[Opening Data for processing section]

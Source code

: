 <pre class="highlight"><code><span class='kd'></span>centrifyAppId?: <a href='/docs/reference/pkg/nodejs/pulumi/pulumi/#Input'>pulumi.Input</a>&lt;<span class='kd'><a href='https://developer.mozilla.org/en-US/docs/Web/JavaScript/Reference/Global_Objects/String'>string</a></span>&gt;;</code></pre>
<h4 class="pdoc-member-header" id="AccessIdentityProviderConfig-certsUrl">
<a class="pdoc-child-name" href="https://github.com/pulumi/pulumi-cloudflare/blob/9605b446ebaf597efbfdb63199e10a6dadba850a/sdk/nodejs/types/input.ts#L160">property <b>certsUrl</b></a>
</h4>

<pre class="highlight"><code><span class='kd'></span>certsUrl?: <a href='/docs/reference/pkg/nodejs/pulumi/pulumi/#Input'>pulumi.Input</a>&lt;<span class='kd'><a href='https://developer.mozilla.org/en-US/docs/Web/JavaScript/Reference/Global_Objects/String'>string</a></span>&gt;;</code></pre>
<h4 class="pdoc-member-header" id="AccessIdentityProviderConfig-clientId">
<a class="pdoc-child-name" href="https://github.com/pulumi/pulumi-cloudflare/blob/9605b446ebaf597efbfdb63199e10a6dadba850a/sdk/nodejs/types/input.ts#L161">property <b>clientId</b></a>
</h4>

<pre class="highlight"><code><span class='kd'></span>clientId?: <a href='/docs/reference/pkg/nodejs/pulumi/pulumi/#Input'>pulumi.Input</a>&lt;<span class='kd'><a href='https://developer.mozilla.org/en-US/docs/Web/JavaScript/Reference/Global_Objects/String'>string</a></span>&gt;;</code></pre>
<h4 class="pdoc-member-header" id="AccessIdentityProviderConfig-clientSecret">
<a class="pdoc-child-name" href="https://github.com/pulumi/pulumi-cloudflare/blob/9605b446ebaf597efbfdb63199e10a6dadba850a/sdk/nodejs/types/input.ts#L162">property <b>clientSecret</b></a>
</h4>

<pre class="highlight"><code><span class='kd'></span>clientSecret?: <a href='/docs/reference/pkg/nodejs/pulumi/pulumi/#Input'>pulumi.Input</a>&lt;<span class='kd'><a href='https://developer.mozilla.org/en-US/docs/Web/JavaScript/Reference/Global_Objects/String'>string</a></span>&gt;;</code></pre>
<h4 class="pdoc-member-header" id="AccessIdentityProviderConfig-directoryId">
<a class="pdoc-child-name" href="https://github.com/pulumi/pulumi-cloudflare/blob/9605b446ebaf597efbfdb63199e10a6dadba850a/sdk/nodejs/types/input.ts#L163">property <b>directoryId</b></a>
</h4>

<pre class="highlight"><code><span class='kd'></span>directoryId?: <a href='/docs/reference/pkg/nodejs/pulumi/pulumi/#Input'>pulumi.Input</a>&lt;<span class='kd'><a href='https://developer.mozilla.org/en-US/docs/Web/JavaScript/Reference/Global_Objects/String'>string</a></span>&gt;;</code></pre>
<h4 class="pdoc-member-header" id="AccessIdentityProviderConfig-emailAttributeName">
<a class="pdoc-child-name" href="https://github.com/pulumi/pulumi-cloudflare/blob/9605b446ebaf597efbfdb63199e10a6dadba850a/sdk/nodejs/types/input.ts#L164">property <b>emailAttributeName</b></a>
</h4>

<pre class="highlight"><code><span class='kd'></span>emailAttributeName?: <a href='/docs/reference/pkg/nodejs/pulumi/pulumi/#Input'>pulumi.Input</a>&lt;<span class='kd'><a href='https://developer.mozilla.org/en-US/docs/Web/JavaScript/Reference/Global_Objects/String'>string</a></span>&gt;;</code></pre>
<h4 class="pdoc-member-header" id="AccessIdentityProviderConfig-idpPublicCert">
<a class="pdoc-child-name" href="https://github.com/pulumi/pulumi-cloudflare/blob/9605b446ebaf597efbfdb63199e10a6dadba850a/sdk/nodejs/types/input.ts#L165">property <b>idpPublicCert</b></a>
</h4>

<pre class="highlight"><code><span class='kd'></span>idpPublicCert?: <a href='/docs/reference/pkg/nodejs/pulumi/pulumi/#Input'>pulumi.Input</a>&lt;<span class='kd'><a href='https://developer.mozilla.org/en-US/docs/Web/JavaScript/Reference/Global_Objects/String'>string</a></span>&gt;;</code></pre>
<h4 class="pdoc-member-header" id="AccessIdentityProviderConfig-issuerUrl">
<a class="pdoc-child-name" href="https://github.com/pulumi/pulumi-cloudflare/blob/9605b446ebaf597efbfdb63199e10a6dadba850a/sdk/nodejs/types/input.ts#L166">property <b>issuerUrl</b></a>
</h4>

[Closing Data for processing section]

Task =
Your task is to retype the whole listing, keeping every word exactly as it is.

Answer for the task =
Source code

: <pre class="highlight"><code><span class='kd'></span>centrifyAppId?: <a href='/docs/reference/pkg/nodejs/pulumi/pulumi/#Input'>pulumi.Input</a>&lt;<span class='kd'><a href='https://developer.mozilla.org/en-US/docs/Web/JavaScript/Reference/Global_Objects/String'>string</a></span>&gt;;</code></pre>
<h4 class="pdoc-member-header" id="AccessIdentityProviderConfig-certsUrl">
<a class="pdoc-child-name" href="https://github.com/pulumi/pulumi-cloudflare/blob/9605b446ebaf597efbfdb63199e10a6dadba850a/sdk/nodejs/types/input.ts#L160">property <b>certsUrl</b></a>
</h4>

<pre class="highlight"><code><span class='kd'></span>certsUrl?: <a href='/docs/reference/pkg/nodejs/pulumi/pulumi/#Input'>pulumi.Input</a>&lt;<span class='kd'><a href='https://developer.mozilla.org/en-US/docs/Web/JavaScript/Reference/Global_Objects/String'>string</a></span>&gt;;</code></pre>
<h4 class="pdoc-member-header" id="AccessIdentityProviderConfig-clientId">
<a class="pdoc-child-name" href="https://github.com/pulumi/pulumi-cloudflare/blob/9605b446ebaf597efbfdb63199e10a6dadba850a/sdk/nodejs/types/input.ts#L161">property <b>clientId</b></a>
</h4>

<pre class="highlight"><code><span class='kd'></span>clientId?: <a href='/docs/reference/pkg/nodejs/pulumi/pulumi/#Input'>pulumi.Input</a>&lt;<span class='kd'><a href='https://developer.mozilla.org/en-US/docs/Web/JavaScript/Reference/Global_Objects/String'>string</a></span>&gt;;</code></pre>
<h4 class="pdoc-member-header" id="AccessIdentityProviderConfig-clientSecret">
<a class="pdoc-child-name" href="https://github.com/pulumi/pulumi-cloudflare/blob/9605b446ebaf597efbfdb63199e10a6dadba850a/sdk/nodejs/types/input.ts#L162">property <b>clientSecret</b></a>
</h4>

<pre class="highlight"><code><span class='kd'></span>clientSecret?: <a href='/docs/reference/pkg/nodejs/pulumi/pulumi/#Input'>pulumi.Input</a>&lt;<span class='kd'><a href='https://developer.mozilla.org/en-US/docs/Web/JavaScript/Reference/Global_Objects/String'>string</a></span>&gt;;</code></pre>
<h4 class="pdoc-member-header" id="AccessIdentityProviderConfig-directoryId">
<a class="pdoc-child-name" href="https://github.com/pulumi/pulumi-cloudflare/blob/9605b446ebaf597efbfdb63199e10a6dadba850a/sdk/nodejs/types/input.ts#L163">property <b>directoryId</b></a>
</h4>

<pre class="highlight"><code><span class='kd'></span>directoryId?: <a href='/docs/reference/pkg/nodejs/pulumi/pulumi/#Input'>pulumi.Input</a>&lt;<span class='kd'><a href='https://developer.mozilla.org/en-US/docs/Web/JavaScript/Reference/Global_Objects/String'>string</a></span>&gt;;</code></pre>
<h4 class="pdoc-member-header" id="AccessIdentityProviderConfig-emailAttributeName">
<a class="pdoc-child-name" href="https://github.com/pulumi/pulumi-cloudflare/blob/9605b446ebaf597efbfdb63199e10a6dadba850a/sdk/nodejs/types/input.ts#L164">property <b>emailAttributeName</b></a>
</h4>

<pre class="highlight"><code><span class='kd'></span>emailAttributeName?: <a href='/docs/reference/pkg/nodejs/pulumi/pulumi/#Input'>pulumi.Input</a>&lt;<span class='kd'><a href='https://developer.mozilla.org/en-US/docs/Web/JavaScript/Reference/Global_Objects/String'>string</a></span>&gt;;</code></pre>
<h4 class="pdoc-member-header" id="AccessIdentityProviderConfig-idpPublicCert">
<a class="pdoc-child-name" href="https://github.com/pulumi/pulumi-cloudflare/blob/9605b446ebaf597efbfdb63199e10a6dadba850a/sdk/nodejs/types/input.ts#L165">property <b>idpPublicCert</b></a>
</h4>

<pre class="highlight"><code><span class='kd'></span>idpPublicCert?: <a href='/docs/reference/pkg/nodejs/pulumi/pulumi/#Input'>pulumi.Input</a>&lt;<span class='kd'><a href='https://developer.mozilla.org/en-US/docs/Web/JavaScript/Reference/Global_Objects/String'>string</a></span>&gt;;</code></pre>
<h4 class="pdoc-member-header" id="AccessIdentityProviderConfig-issuerUrl">
<a class="pdoc-child-name" href="https://github.com/pulumi/pulumi-cloudflare/blob/9605b446ebaf597efbfdb63199e10a6dadba850a/sdk/nodejs/types/input.ts#L166">property <b>issuerUrl</b></a>
</h4>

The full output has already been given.